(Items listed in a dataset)
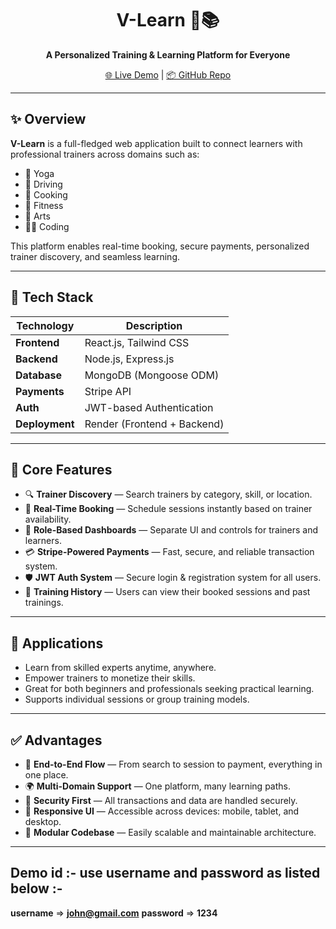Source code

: <div align="center">
  <h1>V-Learn 🧠📚</h1>
  <p><strong>A Personalized Training & Learning Platform for Everyone</strong></p>
  <a href="https://v-learn-platform.onrender.com/">🌐 Live Demo</a> |
  <a href="https://github.com/Himender-Singh/v-learn">📦 GitHub Repo</a>
</div>

---

## ✨ Overview

**V-Learn** is a full-fledged web application built to connect learners with professional trainers across domains such as:

- 🧘 Yoga
- 🚗 Driving
- 🍳 Cooking
- 💪 Fitness
- 🎨 Arts
- 👨‍💻 Coding

This platform enables real-time booking, secure payments, personalized trainer discovery, and seamless learning.

---

## 🚀 Tech Stack

| Technology        | Description                             |
|------------------|-----------------------------------------|
| **Frontend**      | React.js, Tailwind CSS                  |
| **Backend**       | Node.js, Express.js                     |
| **Database**      | MongoDB (Mongoose ODM)                  |
| **Payments**      | Stripe API                              |
| **Auth**          | JWT-based Authentication                |
| **Deployment**    | Render (Frontend + Backend)             |

---

## 🔑 Core Features

- 🔍 **Trainer Discovery** — Search trainers by category, skill, or location.
- 📅 **Real-Time Booking** — Schedule sessions instantly based on trainer availability.
- 👥 **Role-Based Dashboards** — Separate UI and controls for trainers and learners.
- 💳 **Stripe-Powered Payments** — Fast, secure, and reliable transaction system.
- 🛡️ **JWT Auth System** — Secure login & registration system for all users.
- 🧾 **Training History** — Users can view their booked sessions and past trainings.

---

## 🎯 Applications

- Learn from skilled experts anytime, anywhere.
- Empower trainers to monetize their skills.
- Great for both beginners and professionals seeking practical learning.
- Supports individual sessions or group training models.

---

## ✅ Advantages

- 🎯 **End-to-End Flow** — From search to session to payment, everything in one place.
- 🌍 **Multi-Domain Support** — One platform, many learning paths.
- 🔐 **Security First** — All transactions and data are handled securely.
- 📱 **Responsive UI** — Accessible across devices: mobile, tablet, and desktop.
- 🔧 **Modular Codebase** — Easily scalable and maintainable architecture.

---

## Demo id :- use username and password as listed below :-
   **username** => **john@gmail.com**
   **password** => **1234**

■ What you are asked to do ■
Scan the lines above for "- 💪 Fitness" and for "MongoDB (Mongoose ODM)". Repeat exactly the line holding each of them and every line in between.

■ Output of the exercise ■
- 💪 Fitness
- 🎨 Arts
- 👨‍💻 Coding

This platform enables real-time booking, secure payments, personalized trainer discovery, and seamless learning.

---

## 🚀 Tech Stack

| Technology        | Description                             |
|------------------|-----------------------------------------|
| **Frontend**      | React.js, Tailwind CSS                  |
| **Backend**       | Node.js, Express.js                     |
| **Database**      | MongoDB (Mongoose ODM)                  |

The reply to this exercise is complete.